A long time ago, when I was an apprentice dog trainer, teaching beginners and working in the advanced class with my own dog, I got nervous one evening when I it was time for me to call my dog to come and called out the wrong command.  My dog, a Golden Retriever named Oliver whom I subsequently named my business after, did what I meant, not what I said.  This made me wonder, and wondering about things dogs did was how I learned much of what I learned about dogs.  What if I gave a hand signal and a voice command and they didn’t match.  What would Oliver do?  So I did.  And he did both things.  Faced with something (a) he could perceive was incorrect or (b) had a double meaning, he improvised, making a confusing situation turn out well.

Service dogs improvise all the time.  Because they are taken to places where pet dogs are not allowed, they are faced with dog-unfriendly scenarios. There’s no place for them to be, the only way out is an escalator or moving sidewalk, there’s a slick floor, a trembling floor (on the plane), spilled popcorn within reach.  What’s a dog to do?  Improvise.  They also improvise when their partner is in trouble somehow in a way they’ve never seen or, even more amazing, when someone else is in trouble nearby and they elect to offer a fix.
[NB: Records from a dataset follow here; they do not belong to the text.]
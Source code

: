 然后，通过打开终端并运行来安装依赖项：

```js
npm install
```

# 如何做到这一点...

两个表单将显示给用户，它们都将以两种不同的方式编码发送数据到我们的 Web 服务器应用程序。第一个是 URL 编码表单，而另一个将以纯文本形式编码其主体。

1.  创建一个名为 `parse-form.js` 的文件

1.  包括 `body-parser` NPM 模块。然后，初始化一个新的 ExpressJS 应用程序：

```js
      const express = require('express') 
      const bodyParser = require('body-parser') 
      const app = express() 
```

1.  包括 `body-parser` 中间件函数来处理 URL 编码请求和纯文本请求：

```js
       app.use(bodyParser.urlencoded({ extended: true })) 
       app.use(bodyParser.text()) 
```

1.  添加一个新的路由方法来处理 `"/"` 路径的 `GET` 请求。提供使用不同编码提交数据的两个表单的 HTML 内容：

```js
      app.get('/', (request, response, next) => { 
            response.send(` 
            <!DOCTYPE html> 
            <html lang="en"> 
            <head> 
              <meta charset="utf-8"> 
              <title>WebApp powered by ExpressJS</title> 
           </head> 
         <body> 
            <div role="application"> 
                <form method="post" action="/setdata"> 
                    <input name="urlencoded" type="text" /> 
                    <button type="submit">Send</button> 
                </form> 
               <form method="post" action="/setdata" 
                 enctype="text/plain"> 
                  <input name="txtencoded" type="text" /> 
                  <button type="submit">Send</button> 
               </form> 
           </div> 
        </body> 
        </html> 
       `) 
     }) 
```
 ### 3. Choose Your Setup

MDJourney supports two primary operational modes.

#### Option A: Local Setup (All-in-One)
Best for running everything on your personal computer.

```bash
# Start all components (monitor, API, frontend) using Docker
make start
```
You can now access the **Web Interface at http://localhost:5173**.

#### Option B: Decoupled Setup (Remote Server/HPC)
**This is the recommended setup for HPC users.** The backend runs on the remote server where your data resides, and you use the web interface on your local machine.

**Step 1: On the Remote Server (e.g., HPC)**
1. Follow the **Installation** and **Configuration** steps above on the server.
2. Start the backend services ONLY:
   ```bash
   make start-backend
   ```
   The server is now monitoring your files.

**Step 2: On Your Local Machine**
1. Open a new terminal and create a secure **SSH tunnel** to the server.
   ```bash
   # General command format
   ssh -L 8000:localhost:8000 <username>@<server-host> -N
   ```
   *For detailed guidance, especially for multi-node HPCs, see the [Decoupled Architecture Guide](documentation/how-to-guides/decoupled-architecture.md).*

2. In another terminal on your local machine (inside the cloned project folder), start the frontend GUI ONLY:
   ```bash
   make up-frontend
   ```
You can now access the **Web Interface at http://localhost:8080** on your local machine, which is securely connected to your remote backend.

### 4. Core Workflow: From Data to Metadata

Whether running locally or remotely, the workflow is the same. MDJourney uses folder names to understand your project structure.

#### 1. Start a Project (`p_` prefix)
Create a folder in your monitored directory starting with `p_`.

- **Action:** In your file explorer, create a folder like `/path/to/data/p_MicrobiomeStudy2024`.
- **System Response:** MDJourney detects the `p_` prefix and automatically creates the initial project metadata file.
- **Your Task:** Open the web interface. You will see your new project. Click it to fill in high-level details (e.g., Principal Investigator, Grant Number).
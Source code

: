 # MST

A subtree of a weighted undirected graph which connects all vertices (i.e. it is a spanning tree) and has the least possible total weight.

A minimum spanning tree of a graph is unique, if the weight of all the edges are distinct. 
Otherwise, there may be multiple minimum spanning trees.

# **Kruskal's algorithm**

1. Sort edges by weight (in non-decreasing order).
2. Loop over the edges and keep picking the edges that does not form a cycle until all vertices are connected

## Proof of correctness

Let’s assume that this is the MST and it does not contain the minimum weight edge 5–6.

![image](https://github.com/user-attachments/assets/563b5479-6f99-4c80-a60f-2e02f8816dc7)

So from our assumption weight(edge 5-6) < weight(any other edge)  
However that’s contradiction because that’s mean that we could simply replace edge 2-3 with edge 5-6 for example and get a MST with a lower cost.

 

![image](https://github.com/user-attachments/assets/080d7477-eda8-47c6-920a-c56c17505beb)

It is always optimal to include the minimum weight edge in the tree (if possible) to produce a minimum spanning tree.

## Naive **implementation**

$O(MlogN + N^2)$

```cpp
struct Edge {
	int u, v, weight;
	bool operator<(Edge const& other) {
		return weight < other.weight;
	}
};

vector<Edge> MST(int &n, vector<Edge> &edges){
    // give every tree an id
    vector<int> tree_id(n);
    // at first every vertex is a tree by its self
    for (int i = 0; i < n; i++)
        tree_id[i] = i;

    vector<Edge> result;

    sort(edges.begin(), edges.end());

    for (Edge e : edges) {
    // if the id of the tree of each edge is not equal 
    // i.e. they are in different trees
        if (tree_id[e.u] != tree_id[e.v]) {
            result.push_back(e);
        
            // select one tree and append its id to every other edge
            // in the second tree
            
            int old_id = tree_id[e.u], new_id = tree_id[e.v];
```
My first service dog, Dexter, understood that sometimes I was in pain and that he could gracefully and quietly help out, which he did, carving out yet another way dogs could help their humans, by improvising.

EPSON MFP image

Pet dogs, too, like Oliver before he became a pro, will improvise.  They’ll tweak the rules of a game to make it more interesting.  They’ll crack jokes. They’ll offer help in a way they never have before.  If you pay attention, you’ll be surprised by how smart your dog is, how very, very smart, and by how much he can figure out about the world you share.